"""

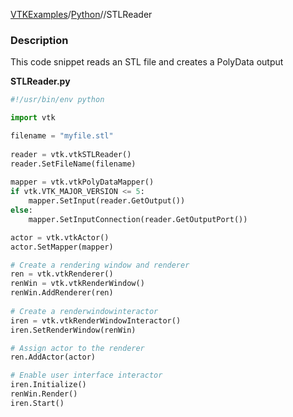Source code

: [VTKExamples](/home/)/[Python](/Python)//STLReader

### Description
This code snippet reads an STL file and creates a PolyData output

**STLReader.py**
```python
#!/usr/bin/env python

import vtk

filename = "myfile.stl"
 
reader = vtk.vtkSTLReader()
reader.SetFileName(filename)
 
mapper = vtk.vtkPolyDataMapper()
if vtk.VTK_MAJOR_VERSION <= 5:
    mapper.SetInput(reader.GetOutput())
else:
    mapper.SetInputConnection(reader.GetOutputPort())

actor = vtk.vtkActor()
actor.SetMapper(mapper)

# Create a rendering window and renderer
ren = vtk.vtkRenderer()
renWin = vtk.vtkRenderWindow()
renWin.AddRenderer(ren)
 
# Create a renderwindowinteractor
iren = vtk.vtkRenderWindowInteractor()
iren.SetRenderWindow(renWin)

# Assign actor to the renderer
ren.AddActor(actor)

# Enable user interface interactor
iren.Initialize()
renWin.Render()
iren.Start()
```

"""

TASK REQUIREMENTS -
Going through the listing above, tally the lines that contain the word "renWin" and report the total alone.

RESPONSE TO THE EXERCISE -
4